- **About this task**
Of all the entries below, retype only the lines from the one with "- Documents the" through the one with "The AMPEL360 maintenance program is", exactly as they appear.

═════ Task inputs

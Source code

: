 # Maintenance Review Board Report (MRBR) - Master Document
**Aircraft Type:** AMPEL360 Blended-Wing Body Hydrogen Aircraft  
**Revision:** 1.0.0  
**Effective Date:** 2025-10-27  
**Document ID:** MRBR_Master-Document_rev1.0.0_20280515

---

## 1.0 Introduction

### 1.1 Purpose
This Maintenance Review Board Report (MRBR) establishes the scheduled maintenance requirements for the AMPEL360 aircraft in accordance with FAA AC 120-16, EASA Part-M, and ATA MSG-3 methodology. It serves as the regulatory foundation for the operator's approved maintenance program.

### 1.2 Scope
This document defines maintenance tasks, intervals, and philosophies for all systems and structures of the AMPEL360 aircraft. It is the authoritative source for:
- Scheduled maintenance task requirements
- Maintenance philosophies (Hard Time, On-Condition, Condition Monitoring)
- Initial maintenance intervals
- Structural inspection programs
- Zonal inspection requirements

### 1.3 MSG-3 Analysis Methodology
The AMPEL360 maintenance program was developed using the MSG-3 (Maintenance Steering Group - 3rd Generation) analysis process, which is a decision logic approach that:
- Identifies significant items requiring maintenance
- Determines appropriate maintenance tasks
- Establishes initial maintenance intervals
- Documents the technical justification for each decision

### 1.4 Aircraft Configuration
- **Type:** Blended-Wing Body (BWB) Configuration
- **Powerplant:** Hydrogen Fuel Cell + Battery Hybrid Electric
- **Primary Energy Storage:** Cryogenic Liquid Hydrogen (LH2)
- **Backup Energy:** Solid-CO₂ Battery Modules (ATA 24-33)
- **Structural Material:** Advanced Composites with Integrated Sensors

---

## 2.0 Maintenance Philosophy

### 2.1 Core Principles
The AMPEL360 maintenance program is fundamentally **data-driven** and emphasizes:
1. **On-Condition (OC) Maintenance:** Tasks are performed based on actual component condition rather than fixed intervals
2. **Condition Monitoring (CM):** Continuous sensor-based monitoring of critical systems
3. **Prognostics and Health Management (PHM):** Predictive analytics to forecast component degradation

══════════

- **Written answer**
- Documents the technical justification for each decision

### 1.4 Aircraft Configuration
- **Type:** Blended-Wing Body (BWB) Configuration
- **Powerplant:** Hydrogen Fuel Cell + Battery Hybrid Electric
- **Primary Energy Storage:** Cryogenic Liquid Hydrogen (LH2)
- **Backup Energy:** Solid-CO₂ Battery Modules (ATA 24-33)
- **Structural Material:** Advanced Composites with Integrated Sensors

---

## 2.0 Maintenance Philosophy

### 2.1 Core Principles
The AMPEL360 maintenance program is fundamentally **data-driven** and emphasizes:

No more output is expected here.